§ **YOUR TASK**
Note each line of the entries that includes "users". Then copy those lines.
*** Opening MATERIAL FOR THIS EXERCISE ***
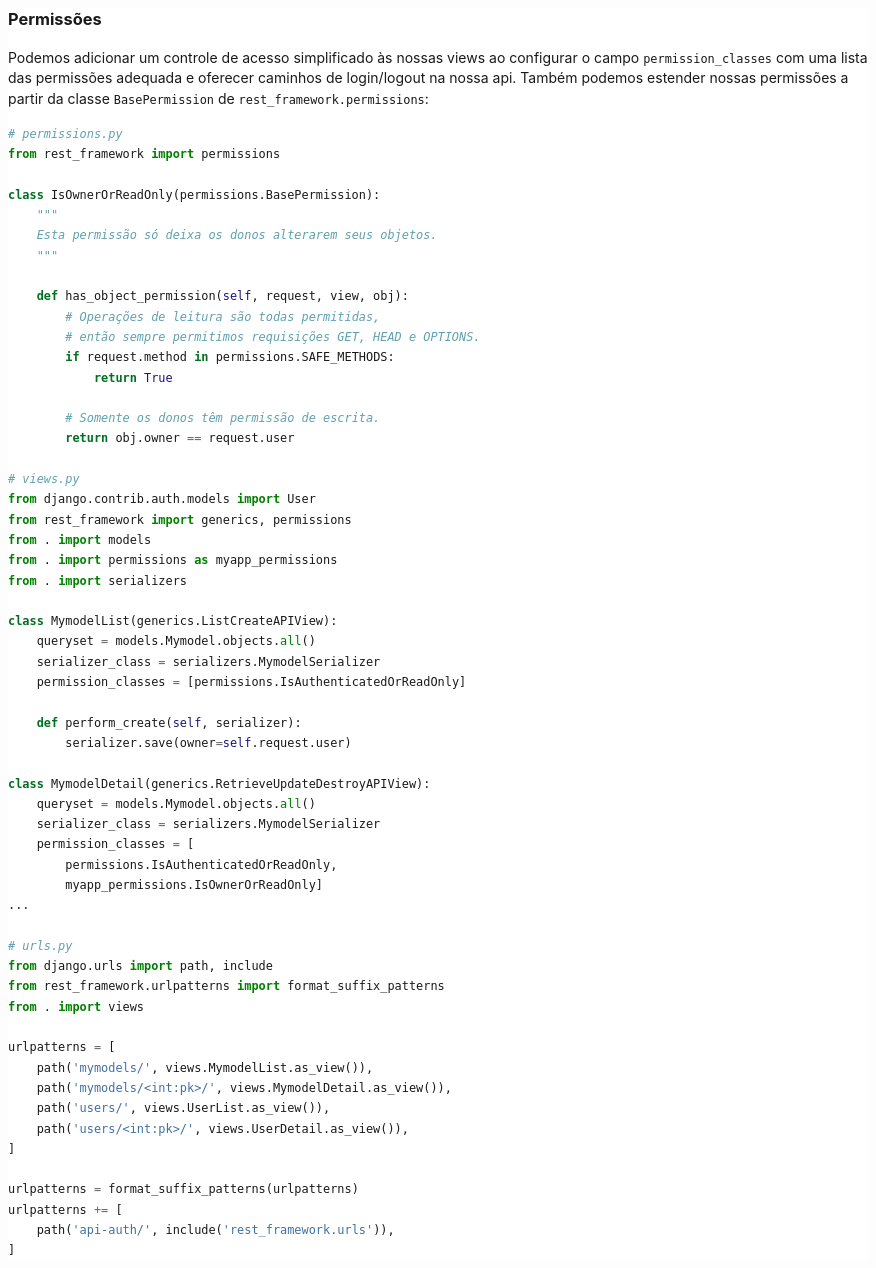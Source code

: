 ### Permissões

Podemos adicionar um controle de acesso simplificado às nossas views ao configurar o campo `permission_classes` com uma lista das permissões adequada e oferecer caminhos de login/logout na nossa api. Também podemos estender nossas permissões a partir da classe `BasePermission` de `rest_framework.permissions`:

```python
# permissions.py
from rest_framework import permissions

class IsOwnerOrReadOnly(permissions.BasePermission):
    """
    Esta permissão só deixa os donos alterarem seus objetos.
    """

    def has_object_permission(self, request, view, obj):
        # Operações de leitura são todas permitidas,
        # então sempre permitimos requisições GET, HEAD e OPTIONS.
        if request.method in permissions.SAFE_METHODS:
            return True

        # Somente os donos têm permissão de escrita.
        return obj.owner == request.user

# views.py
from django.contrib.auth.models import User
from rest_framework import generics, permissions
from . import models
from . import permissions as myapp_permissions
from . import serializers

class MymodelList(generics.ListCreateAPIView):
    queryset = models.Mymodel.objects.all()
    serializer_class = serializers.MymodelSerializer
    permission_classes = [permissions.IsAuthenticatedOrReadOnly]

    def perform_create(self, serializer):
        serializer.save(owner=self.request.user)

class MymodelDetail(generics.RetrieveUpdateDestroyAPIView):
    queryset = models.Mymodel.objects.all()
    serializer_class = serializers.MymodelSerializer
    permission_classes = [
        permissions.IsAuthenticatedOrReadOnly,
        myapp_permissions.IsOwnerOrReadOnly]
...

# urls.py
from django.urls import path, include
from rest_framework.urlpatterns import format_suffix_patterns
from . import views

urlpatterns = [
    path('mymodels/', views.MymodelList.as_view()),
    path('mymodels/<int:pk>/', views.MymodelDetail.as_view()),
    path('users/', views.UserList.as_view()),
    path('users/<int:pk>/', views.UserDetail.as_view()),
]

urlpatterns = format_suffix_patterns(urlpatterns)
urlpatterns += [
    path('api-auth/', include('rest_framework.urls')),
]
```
*** Closing MATERIAL FOR THIS EXERCISE ***
*** Opening MATERIAL FOR THIS EXERCISE ***
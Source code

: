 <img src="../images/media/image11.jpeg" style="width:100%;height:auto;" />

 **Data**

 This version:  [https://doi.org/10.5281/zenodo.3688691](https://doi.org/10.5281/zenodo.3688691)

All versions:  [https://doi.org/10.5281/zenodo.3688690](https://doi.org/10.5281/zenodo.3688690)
*** Closing MATERIAL FOR THIS EXERCISE ***
§ **SOLUTION FOR THIS EXERCISE**
    path('users/', views.UserList.as_view()),
    path('users/<int:pk>/', views.UserDetail.as_view()),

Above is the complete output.